Suffice to say that most second-tier brands partially, if not in whole, are made somewhere in China where the state of surveying-instrument manufacturing quality is now quite good. Though Singapore has recently gained some of the share of the new wave of instruments. These second tier and fourth wave units might represent different value propositions for different folks, but it means more choice for quality gear. There’s nothing like healthy competition to keep everyone striving to improve.
The Whole Boat
Hi-Target has small hydro boats, multi-beam systems, and, Wei says, they are starting in domestic mobile mapping systems. They have been working with Velodyne, Riegl, and Z&F, but Wei said they develop some of their own laser products and will soon release a new terrestrial scanner.

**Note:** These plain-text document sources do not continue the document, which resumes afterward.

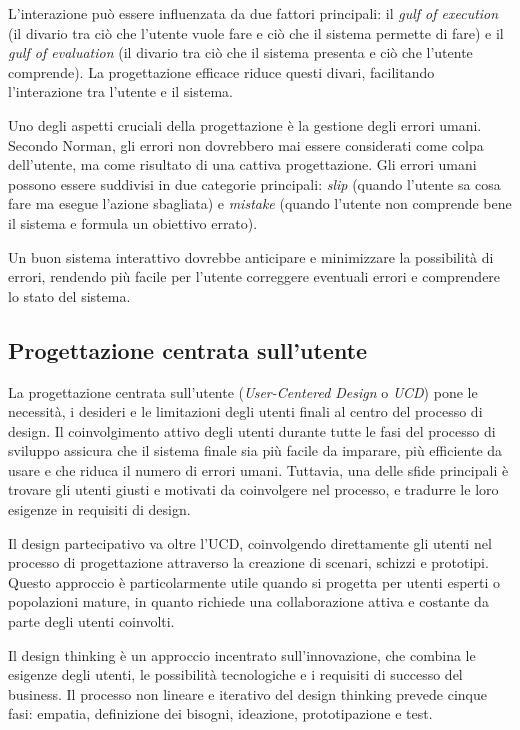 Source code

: L'interazione può essere influenzata da due fattori principali: il \textit{gulf of execution} (il divario tra ciò che l'utente vuole fare e ciò che il sistema permette di fare) e il \textit{gulf of evaluation} (il divario tra ciò che il sistema presenta e ciò che l'utente comprende). La progettazione efficace riduce questi divari, facilitando l'interazione tra l'utente e il sistema.

Uno degli aspetti cruciali della progettazione è la gestione degli errori umani. Secondo Norman, gli errori non dovrebbero mai essere considerati come colpa dell'utente, ma come risultato di una cattiva progettazione. Gli errori umani possono essere suddivisi in due categorie principali: \textit{slip} (quando l’utente sa cosa fare ma esegue l’azione sbagliata) e \textit{mistake} (quando l’utente non comprende bene il sistema e formula un obiettivo errato).

Un buon sistema interattivo dovrebbe anticipare e minimizzare la possibilità di errori, rendendo più facile per l'utente correggere eventuali errori e comprendere lo stato del sistema.

\subsection{Progettazione centrata sull’utente}
La progettazione centrata sull’utente (\textit{User-Centered Design} o \textit{UCD}) pone le necessità, i desideri e le limitazioni degli utenti finali al centro del processo di design. Il coinvolgimento attivo degli utenti durante tutte le fasi del processo di sviluppo assicura che il sistema finale sia più facile da imparare, più efficiente da usare e che riduca il numero di errori umani. Tuttavia, una delle sfide principali è trovare gli utenti giusti e motivati da coinvolgere nel processo, e tradurre le loro esigenze in requisiti di design.

Il design partecipativo va oltre l'UCD, coinvolgendo direttamente gli utenti nel processo di progettazione attraverso la creazione di scenari, schizzi e prototipi. Questo approccio è particolarmente utile quando si progetta per utenti esperti o popolazioni mature, in quanto richiede una collaborazione attiva e costante da parte degli utenti coinvolti.

Il design thinking è un approccio incentrato sull'innovazione, che combina le esigenze degli utenti, le possibilità tecnologiche e i requisiti di successo del business. Il processo non lineare e iterativo del design thinking prevede cinque fasi: empatia, definizione dei bisogni, ideazione, prototipazione e test.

As indicated, Hi-Target is seeking to expand beyond the traditional surveying/mapping verticals and into broader geo, like with smart cities, machine control, 4D construction, precision agriculture, location services, and more, like an ultra-wideband indoor positioning system.
Their flagship VTOL UAS is larger than the usual pro-sumer ones a lot of us have been trying; it’s built to carry 5-7.5Kg payloads. I have noticed that the trend in China is for serious industrial drones for serious projects. It is not uncommon for enormous, even $B infrastructure projects there to rely heavily on UAS throughout the design-build-operate cycle. I asked about airborne lidar, and Wei said they should have something very interesting to show at Intergeo 2020.
To a Dealer Near You?
How soon might we see more of Hi-Target in North America? Wei says that a logical inroad could be through independent dealerships that are not selling exclusive lines of products. The competitive pricing and value proposition of the Hi-Target gear could be attractive.
Hi-Target recognizes that further entry in North America must be backed by solid support and service channels, a matter of operational scale to expand further. The China market is a little different; for one thing the country is very wired. So much is handled online and by digital means, whereas over here many surveyors are looking for brick-and-mortar dealerships with local assistance just a phone call or site visit away. Remote assistance is making inroads, but there would need to be more physical presence.
During the tour we were accompanied by several bright, young multi-lingual staff members from the marketing and product teams. One is Abril Wong, who is also fluent in Spanish and has just stepped into the role of sales director for the Americas. She indicated she would first need to familiarize herself with the South and Central American customers before exploring the U.S.
The entire team I met—and the company overall—seems young, educated, and eager to fulfill the original vision of the company founder: their own product lines. The founder is a relatively young man of 55 and is still engaged. He is a bit of a geospatial rock star, growing his company so rapidly and achieving many firsts.Liao, still Hi-Target’s chairman, is getting close to meeting his original goal, and is now embarking on a new one: to make the company a broader geospatial resource.
It may be that when we see more of Hi-Target here in North America (and other regions of the world), we’ll see it related to smart cities, digital twins, 4D construction, 5D, and AI more than just surveying instruments. But those, too, are pretty good.